Python Comparison of byte literals

Matthew Hemke picture Matthew Hemke · Jul 19, 2014 · Viewed 36.2k times · Source

The following question arose because I was trying to use bytes strings as dictionary keys and bytes values that I understood to be equal weren't being treated as equal.

Why doesn't the following python code compare equal - aren't these two equivalent representations of the same binary data (example knowingly chosen to avoid endianess)?

b'0b11111111' == b'0xff'

I know the following evaluates true, demonstrating the equivalence:

int(b'0b11111111', 2) == int(b'0xff', 16)

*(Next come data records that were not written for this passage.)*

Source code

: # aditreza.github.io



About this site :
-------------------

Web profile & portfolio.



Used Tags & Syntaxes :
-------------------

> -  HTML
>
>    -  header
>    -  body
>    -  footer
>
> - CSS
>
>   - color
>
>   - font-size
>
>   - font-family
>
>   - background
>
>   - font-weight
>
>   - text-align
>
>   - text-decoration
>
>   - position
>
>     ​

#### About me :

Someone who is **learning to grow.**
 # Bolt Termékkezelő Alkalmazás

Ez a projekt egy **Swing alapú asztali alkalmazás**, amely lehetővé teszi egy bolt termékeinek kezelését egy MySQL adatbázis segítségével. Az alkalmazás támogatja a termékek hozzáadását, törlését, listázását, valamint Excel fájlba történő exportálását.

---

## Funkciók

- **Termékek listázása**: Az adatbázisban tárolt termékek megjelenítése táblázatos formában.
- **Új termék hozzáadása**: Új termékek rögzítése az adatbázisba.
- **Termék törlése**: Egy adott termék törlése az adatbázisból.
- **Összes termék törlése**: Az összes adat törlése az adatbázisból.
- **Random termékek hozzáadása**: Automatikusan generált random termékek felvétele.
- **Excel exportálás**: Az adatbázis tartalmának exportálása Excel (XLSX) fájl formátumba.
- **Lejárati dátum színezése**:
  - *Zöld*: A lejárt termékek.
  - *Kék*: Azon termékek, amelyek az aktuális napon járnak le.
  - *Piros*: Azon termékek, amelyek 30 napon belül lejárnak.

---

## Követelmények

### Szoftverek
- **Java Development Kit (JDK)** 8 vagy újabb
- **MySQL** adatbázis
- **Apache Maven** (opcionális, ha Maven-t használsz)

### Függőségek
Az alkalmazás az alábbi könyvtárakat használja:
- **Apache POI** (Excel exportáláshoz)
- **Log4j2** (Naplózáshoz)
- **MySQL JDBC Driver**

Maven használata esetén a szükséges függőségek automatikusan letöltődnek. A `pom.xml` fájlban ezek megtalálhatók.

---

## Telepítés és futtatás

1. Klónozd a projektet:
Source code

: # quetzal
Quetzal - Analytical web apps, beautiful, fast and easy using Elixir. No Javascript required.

But why does python force me to know the representation? Is it related to endian-ness? Is there some easy way to force these to compare equivalent other than converting them all to e.g. hex literals? Can anyone suggest a transparent and clear method to move between all representations in a (somewhat) platform independent way (or am I asking too much)?

Edit:

Given the comments below, say I want to actually index a dictionary using 8 bits in the form b'0b11111111', then why does python expand it to ten bytes and how do I prevent that?

This is a smaller piece of a large tree data structure and expanding my indexing by a factor of 80 seems like a huge waste of memory.

Answer

Martijn Pieters picture Martijn Pieters · Jul 19, 2014

Bytes can represent any number of things. Python cannot and will not guess at what your bytes might encode.

For example, int(b'0b11111111', 34) is also a valid interpretation, but that interpretation is not equal to hex FF.

The number of interpretations, in fact, is endless. The bytes could represent a series of ASCII codepoints, or image colors, or musical notes.

Until you explicitly apply an interpretation, the bytes object consists just of the sequence of values in the range 0-255, and the textual representation of those bytes use ASCII if so representable as printable text:

>>> list(bytes(b'0b11111111'))
[48, 98, 49, 49, 49, 49, 49, 49, 49, 49]
>>> list(bytes(b'0xff'))
[48, 120, 102, 102]

Those byte sequences are not equal.

If you want to interpret these sequences explicitly as integer literals, then use ast.literal_eval() to interpret decoded text values; always normalise first before comparison:

>>> import ast
>>> ast.literal_eval(b'0b11111111'.decode('utf8'))
255
>>> ast.literal_eval(b'0xff'.decode('utf8'))
255